On September 10, 2014, the Securities and Exchange Commission (the “SEC”) announced charges against 28 officers, directors and investment firms for failing to make timely filings of reports on Form 41 and Schedules 13D and 13G2 under the Securities Exchange Act of 1934, as amended. In addition, the SEC brought charges against six public companies for contributing to the failure of their officers and directors to file timely reports. Thirty-three of the 34 individuals and companies charged by the SEC agreed to settle with the SEC and pay fines ranging from $25,000 to $150,000.3

The SEC’s recent charges are intended to warn the corporate community that the SEC does not view filing violations as trivial and that ignorance or forgetfulness is no excuse.  Andrew J. Ceresney, Director of the SEC’s Division of Enforcement, stated: “Officers, directors, major shareholders and issuers should all take note: inadvertence is no defense to filing violations, and we will vigorously police these sorts of violations through streamlined actions.”4  Mr. Ceresney also noted that the SEC is now using quantitative analytics and algorithms to identify those individuals or firms that repeatedly are late in making these filings.In addition to avoiding SEC charges and fines, another reason to ensure that these obligations are met is that the failure to make Form 4 filings on time must be disclosed in the proxy statements filed by companies in connection with annual meetings of shareholders.

Accordingly, officers, directors, major shareholders and issuers should make sure that they are up-to- speed on the SEC’s filing requirements and are making timely and accurate filings. We recommend that public companies take the following steps to ensure compliance with Section 16 filing requirements:

  • Confirm that officers and directors understand the scope and importance of the SEC filing requirements and particularly that making these filings correctly and on time ultimately is their personal responsibility, even though their companies may have agreed to assist them in doing so. We believe it is prudent for companies to regularly brief their officers and directors on the importance and the mechanics of meeting these obligations.

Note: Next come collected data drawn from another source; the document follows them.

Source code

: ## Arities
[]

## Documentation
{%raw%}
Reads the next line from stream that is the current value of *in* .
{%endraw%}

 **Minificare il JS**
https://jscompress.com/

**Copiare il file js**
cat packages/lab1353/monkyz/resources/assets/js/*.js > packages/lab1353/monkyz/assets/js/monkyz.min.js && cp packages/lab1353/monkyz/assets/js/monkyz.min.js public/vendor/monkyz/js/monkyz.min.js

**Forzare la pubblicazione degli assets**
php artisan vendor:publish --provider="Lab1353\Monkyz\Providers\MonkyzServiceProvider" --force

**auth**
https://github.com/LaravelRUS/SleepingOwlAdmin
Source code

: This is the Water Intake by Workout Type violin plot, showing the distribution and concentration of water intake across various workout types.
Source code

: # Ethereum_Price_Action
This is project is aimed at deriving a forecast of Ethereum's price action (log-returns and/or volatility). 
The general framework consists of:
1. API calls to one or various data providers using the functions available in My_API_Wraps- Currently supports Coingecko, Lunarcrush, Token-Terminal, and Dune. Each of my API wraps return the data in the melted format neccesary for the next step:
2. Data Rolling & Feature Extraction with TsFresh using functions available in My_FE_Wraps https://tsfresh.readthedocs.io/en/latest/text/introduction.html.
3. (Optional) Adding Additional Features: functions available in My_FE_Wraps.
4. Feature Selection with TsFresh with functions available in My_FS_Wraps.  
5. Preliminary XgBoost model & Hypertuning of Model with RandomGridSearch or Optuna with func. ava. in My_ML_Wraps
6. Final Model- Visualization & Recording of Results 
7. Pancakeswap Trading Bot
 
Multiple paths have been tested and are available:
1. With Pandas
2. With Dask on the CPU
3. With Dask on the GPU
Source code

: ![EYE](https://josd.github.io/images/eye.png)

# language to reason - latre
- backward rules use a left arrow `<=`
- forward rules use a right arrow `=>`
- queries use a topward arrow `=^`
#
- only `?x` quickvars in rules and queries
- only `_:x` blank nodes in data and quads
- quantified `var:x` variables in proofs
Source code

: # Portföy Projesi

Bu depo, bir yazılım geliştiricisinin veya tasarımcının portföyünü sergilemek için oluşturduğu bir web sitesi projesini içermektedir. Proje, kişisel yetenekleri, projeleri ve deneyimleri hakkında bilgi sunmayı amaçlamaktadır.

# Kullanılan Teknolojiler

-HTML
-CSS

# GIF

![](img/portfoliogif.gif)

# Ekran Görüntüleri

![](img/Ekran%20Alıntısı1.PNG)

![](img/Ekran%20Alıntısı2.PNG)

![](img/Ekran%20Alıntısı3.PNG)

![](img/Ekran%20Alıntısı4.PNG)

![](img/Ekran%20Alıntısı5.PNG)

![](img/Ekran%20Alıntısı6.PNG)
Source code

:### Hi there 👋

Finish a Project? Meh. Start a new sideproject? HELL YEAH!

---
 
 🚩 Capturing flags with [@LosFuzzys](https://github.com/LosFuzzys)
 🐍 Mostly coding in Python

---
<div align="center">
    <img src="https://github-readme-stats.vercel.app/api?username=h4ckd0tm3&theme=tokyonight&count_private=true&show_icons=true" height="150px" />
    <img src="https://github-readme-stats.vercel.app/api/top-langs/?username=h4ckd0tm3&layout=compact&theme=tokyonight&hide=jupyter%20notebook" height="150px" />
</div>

  • Companies often assist their officers and directors with respect to making Form 3 and Form 4 filings.Companies that do so should make sure that there is no misunderstanding about what the company is, and is not, doing for the officer or director. As the recent SEC charges indicate, the failure of a company to do what it agreed to do might give rise to separate violations against the company for “contributing” to the violations of its officers and directors.

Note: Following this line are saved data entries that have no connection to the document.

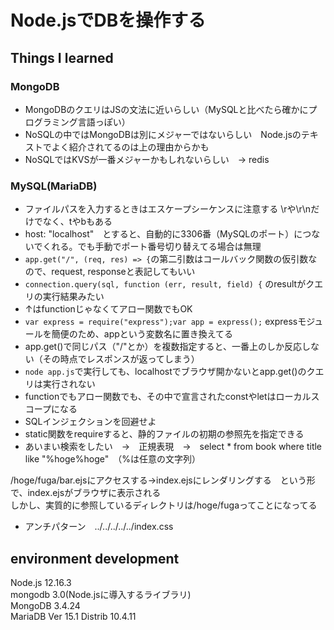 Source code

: # Node.jsでDBを操作する

## Things I learned

### MongoDB

-  MongoDBのクエリはJSの文法に近いらしい（MySQLと比べたら確かにプログラミング言語っぽい）
-  NoSQLの中ではMongoDBは別にメジャーではないらしい　Node.jsのテキストでよく紹介されてるのは上の理由からかも
-  NoSQLではKVSが一番メジャーかもしれないらしい　→ redis

### MySQL(MariaDB)

-  ファイルパスを入力するときはエスケープシーケンスに注意する \rや\r\nだけでなく、tやbもある
-  host: "localhost"　とすると、自動的に3306番（MySQLのポート）につないでくれる。でも手動でポート番号切り替えてる場合は無理
-  `app.get("/", (req, res) => {`の第二引数はコールバック関数の仮引数なので、request, responseと表記してもいい
-  `connection.query(sql, function (err, result, field) {` のresultがクエリの実行結果みたい
-  ↑はfunctionじゃなくてアロー関数でもOK
-  `var express = require("express");var app = express();` expressモジュールを簡便のため、appという変数名に置き換えてる
-  app.get()で同じパス（"/"とか）を複数指定すると、一番上のしか反応しない（その時点でレスポンスが返ってしまう）
-  `node app.js`で実行しても、localhostでブラウザ開かないとapp.get()のクエリは実行されない
-  functionでもアロー関数でも、その中で宣言されたconstやletはローカルスコープになる
-  SQLインジェクションを回避せよ
-  static関数をrequireすると、静的ファイルの初期の参照先を指定できる
-  あいまい検索をしたい　→　正規表現　→　select * from book where title like "%hoge%hoge"　（%は任意の文字列）


/hoge/fuga/bar.ejsにアクセスする→index.ejsにレンダリングする　という形で、index.ejsがブラウザに表示される  
しかし、実質的に参照しているディレクトリは/hoge/fugaってことになってる  

- アンチパターン　../../../../../index.css

## environment development

Node.js 12.16.3  
mongodb 3.0(Node.jsに導入するライブラリ)  
MongoDB 3.4.24  
MariaDB Ver 15.1 Distrib 10.4.11  
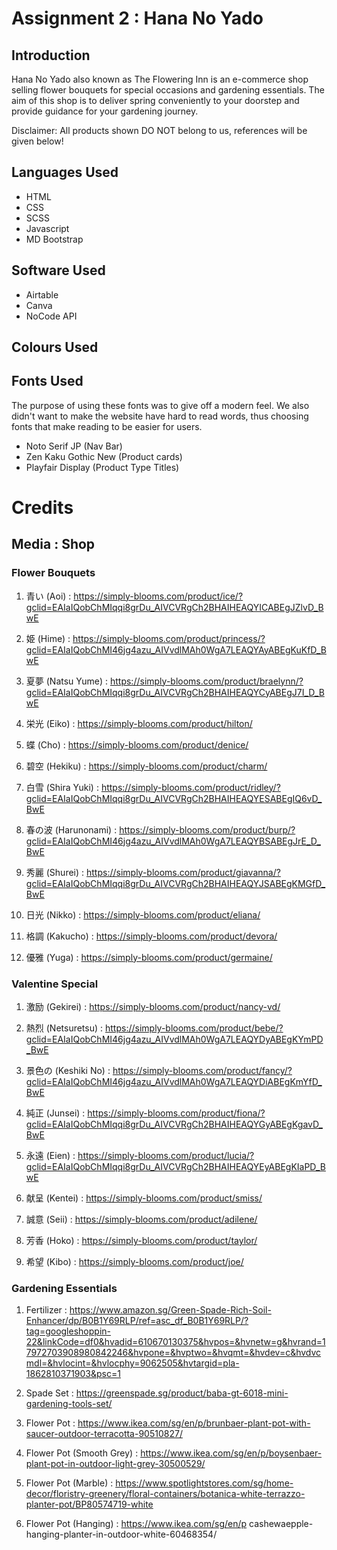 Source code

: # Assignment 2 : Hana No Yado

## Introduction

Hana No Yado also known as The Flowering Inn is an e-commerce shop selling flower bouquets for special occasions and gardening essentials. The aim of this shop is to deliver spring conveniently to your doorstep and provide guidance for your gardening journey.

Disclaimer:
All products shown DO NOT belong to us, references will be given below!

## Languages Used

- HTML
- CSS
- SCSS
- Javascript
- MD Bootstrap

## Software Used

- Airtable
- Canva
- NoCode API

## Colours Used

## Fonts Used

The purpose of using these fonts was to give off a modern feel. We also didn't want to make the website have hard to read words, thus choosing fonts that make reading to be easier for users.

- Noto Serif JP (Nav Bar)
- Zen Kaku Gothic New (Product cards)
- Playfair Display (Product Type Titles)

# Credits

## Media : Shop

### Flower Bouquets

1. 青い (Aoi) : https://simply-blooms.com/product/ice/?gclid=EAIaIQobChMIqqi8grDu_AIVCVRgCh2BHAIHEAQYICABEgJZlvD_BwE

2. 姫 (Hime) : https://simply-blooms.com/product/princess/?gclid=EAIaIQobChMI46jg4azu_AIVvdlMAh0WgA7LEAQYAyABEgKuKfD_BwE

3. 夏夢 (Natsu Yume) : https://simply-blooms.com/product/braelynn/?gclid=EAIaIQobChMIqqi8grDu_AIVCVRgCh2BHAIHEAQYCyABEgJ7I_D_BwE

4. 栄光 (Eiko) : https://simply-blooms.com/product/hilton/

5. 蝶 (Cho) : https://simply-blooms.com/product/denice/

6. 碧空 (Hekiku) : https://simply-blooms.com/product/charm/

7. 白雪 (Shira Yuki) : https://simply-blooms.com/product/ridley/?gclid=EAIaIQobChMIqqi8grDu_AIVCVRgCh2BHAIHEAQYESABEgIQ6vD_BwE

8. 春の波 (Harunonami) : https://simply-blooms.com/product/burp/?gclid=EAIaIQobChMI46jg4azu_AIVvdlMAh0WgA7LEAQYBSABEgJrE_D_BwE

9. 秀麗 (Shurei) : https://simply-blooms.com/product/giavanna/?gclid=EAIaIQobChMIqqi8grDu_AIVCVRgCh2BHAIHEAQYJSABEgKMGfD_BwE

10. 日光 (Nikko) : https://simply-blooms.com/product/eliana/

11. 格調 (Kakucho) : https://simply-blooms.com/product/devora/

12. 優雅 (Yuga) : https://simply-blooms.com/product/germaine/

### Valentine Special

1. 激励 (Gekirei) : https://simply-blooms.com/product/nancy-vd/

2. 熱烈 (Netsuretsu) : https://simply-blooms.com/product/bebe/?gclid=EAIaIQobChMI46jg4azu_AIVvdlMAh0WgA7LEAQYDyABEgKYmPD_BwE

3. 景色の (Keshiki No) : https://simply-blooms.com/product/fancy/?gclid=EAIaIQobChMI46jg4azu_AIVvdlMAh0WgA7LEAQYDiABEgKmYfD_BwE

4. 純正 (Junsei) : https://simply-blooms.com/product/fiona/?gclid=EAIaIQobChMIqqi8grDu_AIVCVRgCh2BHAIHEAQYGyABEgKgavD_BwE

5. 永遠 (Eien) : https://simply-blooms.com/product/lucia/?gclid=EAIaIQobChMIqqi8grDu_AIVCVRgCh2BHAIHEAQYEyABEgKIaPD_BwE

6. 献呈 (Kentei) : https://simply-blooms.com/product/smiss/

7. 誠意 (Seii) : https://simply-blooms.com/product/adilene/

8. 芳香 (Hoko) : https://simply-blooms.com/product/taylor/

9. 希望 (Kibo) : https://simply-blooms.com/product/joe/

### Gardening Essentials

1. Fertilizer : https://www.amazon.sg/Green-Spade-Rich-Soil-Enhancer/dp/B0B1Y69RLP/ref=asc_df_B0B1Y69RLP/?tag=googleshoppin-22&linkCode=df0&hvadid=610670130375&hvpos=&hvnetw=g&hvrand=17972703908980842246&hvpone=&hvptwo=&hvqmt=&hvdev=c&hvdvcmdl=&hvlocint=&hvlocphy=9062505&hvtargid=pla-1862810371903&psc=1

2. Spade Set : https://greenspade.sg/product/baba-gt-6018-mini-gardening-tools-set/

3. Flower Pot : https://www.ikea.com/sg/en/p/brunbaer-plant-pot-with-saucer-outdoor-terracotta-90510827/

4. Flower Pot (Smooth Grey) : https://www.ikea.com/sg/en/p/boysenbaer-plant-pot-in-outdoor-light-grey-30500529/

5. Flower Pot (Marble) : https://www.spotlightstores.com/sg/home-decor/floristry-greenery/floral-containers/botanica-white-terrazzo-planter-pot/BP80574719-white

6. Flower Pot (Hanging) : https://www.ikea.com/sg/en/p cashewaepple-hanging-planter-in-outdoor-white-60468354/
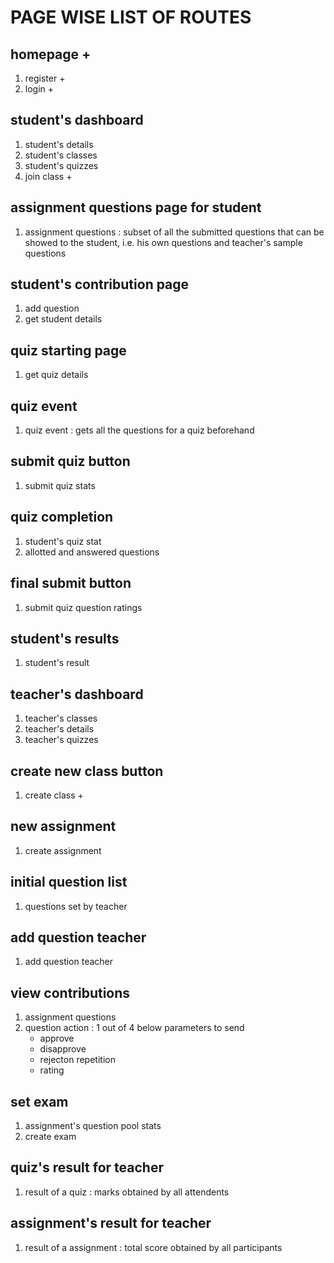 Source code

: # PAGE WISE LIST OF ROUTES

## homepage     +
1. register     +
2. login        +

## student's dashboard
1. student's details
2. student's classes
3. student's quizzes
4. join class       +

## assignment questions page for student
1. assignment questions : subset of all the submitted questions that can be showed to the student, i.e. his own questions and teacher's sample questions

## student's contribution page
1. add question
2. get student details
   
## quiz starting page
1. get quiz details
   
## quiz event
1. quiz event : gets all the questions for a quiz beforehand 
   
## submit quiz button
1. submit quiz stats
   
## quiz completion
1. student's quiz stat
2. allotted and answered questions

## final submit button
1. submit quiz question ratings 

## student's results
1. student's result

## teacher's dashboard
1. teacher's classes
2. teacher's details
3. teacher's quizzes

## create new class button
1. create class     +

## new assignment
1. create assignment
   
## initial question list
1. questions set by teacher

## add question teacher
1. add question teacher

## view contributions
1. assignment questions
2. question action : 1 out of 4 below parameters to send
    * approve
    * disapprove
    * rejecton repetition
    * rating

## set exam
1. assignment's question pool stats
2. create exam

## quiz's result for teacher
1. result of a quiz : marks obtained by all attendents

## assignment's result for teacher
1. result of a assignment : total score obtained by all participants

  • Consider whether the company’s insider trading policies address the SEC filing requirements relating to stock ownership. A “best practice” is for insider trading policies to require pre-clearance of any transactions by officers or directors in the company’s securities. Requiring pre-clearance, in addition to fostering compliance with the company’s insider trading policy, also gives the company a “head start” in preparing the required reports.

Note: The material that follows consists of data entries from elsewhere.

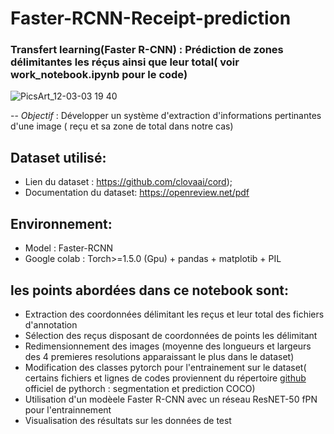 # Faster-RCNN-Receipt-prediction

###  Transfert learning(Faster R-CNN) : Prédiction de zones délimitantes les réçus ainsi que leur total( voir work_notebook.ipynb pour le code)
![PicsArt_12-03-03 19 40](https://user-images.githubusercontent.com/33714469/100955992-e0627180-3517-11eb-81a1-20384d208ef8.png)


-- *Objectif* : Développer un système d'extraction d'informations pertinantes d'une image ( reçu et sa zone de total dans notre cas)


## Dataset utilisé:
- Lien du dataset :  https://github.com/clovaai/cord);
- Documentation du dataset: https://openreview.net/pdf


## Environnement:
- Model : Faster-RCNN
- Google colab : Torch>=1.5.0 (Gpu) + pandas + matplotib + PIL


## les points abordées dans ce notebook sont:
- Extraction des coordonnées délimitant les reçus et leur total des fichiers d'annotation
-  Sélection des reçus disposant de coordonnées de points les délimitant
-  Redimensionnement des images (moyenne des longueurs et largeurs des 4 premieres resolutions apparaissant le plus dans le dataset)
-  Modification des classes pytorch pour l'entrainement sur le dataset( certains fichiers et lignes de codes proviennent du répertoire [github](https://pytorch.org/tutorials/intermediate/torchvision_tutorial.html) officiel de pythorch : segmentation et prediction COCO) 
-   Utilisation d'un modèele Faster R-CNN avec un réseau ResNET-50 fPN pour l'entrainnement
-  Visualisation des résultats sur les données de test 


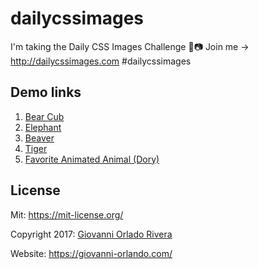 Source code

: # dailycssimages
I'm taking the Daily CSS Images Challenge 💈📷 Join me → http://dailycssimages.com #dailycssimages

## Demo links
1. [Bear Cub](https://giovanni-orlando.com/dailycssimages/01-bear-cub/)
2. [Elephant](https://giovanni-orlando.com/dailycssimages/02-elephant/)
3. [Beaver](https://giovanni-orlando.com/dailycssimages/03-beaver/)
4. [Tiger](https://giovanni-orlando.com/dailycssimages/04-tiger/)
5. [Favorite Animated Animal (Dory)](https://giovanni-orlando.com/dailycssimages/05-favorite-animated-animal/)


## License
Mit: <https://mit-license.org/>

Copyright 2017: [Giovanni Orlado Rivera](https://github.com/giovanni0918)

Website: <https://giovanni-orlando.com/>
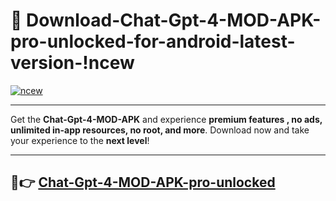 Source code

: # 👯 Download-Chat-Gpt-4-MOD-APK-pro-unlocked-for-android-latest-version-!ncew

[![ncew](https://i.imgur.com/nxixhi8.png)](https://appsnew.pages.dev?q=Chat+Gpt+4+MOD+APK&ref=ncew)

---

Get the **Chat-Gpt-4-MOD-APK** and experience **premium features , no ads, unlimited in-app resources, no root, and more**. Download now and take your experience to the **next level**!

---

## 🚀👉 [Chat-Gpt-4-MOD-APK-pro-unlocked](https://appsnew.pages.dev?q=Chat+Gpt+4+MOD+APK&ref=ncew) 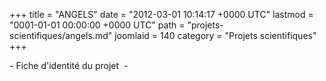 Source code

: +++
title = "ANGELS"
date = "2012-03-01 10:14:17 +0000 UTC"
lastmod = "0001-01-01 00:00:00 +0000 UTC"
path = "projets-scientifiques/angels.md"
joomlaid = 140
category = "Projets scientifiques"
+++
<p>- Fiche d'identité du projet  -</p>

  • Review internal company processes to confirm that there is a pre-determined and widely known line of communication for officers and directors to report transactions to the company and that the employee in charge of receiving this information is properly trained on the SEC’s reporting requirements and has access to counsel familiar with the SEC’s rules regarding Section 16(a) reporting.
  • Consider obtaining powers of attorney from all reporting persons so that the company can assist in making the appropriate filings in a timely manner.
  • If any officers, directors or major shareholders have a Rule 10b5-1 trading plan, confirm that it contains a provision directing such person’s broker to transmit transaction information to the person responsible for preparing and filing the necessary SEC reports.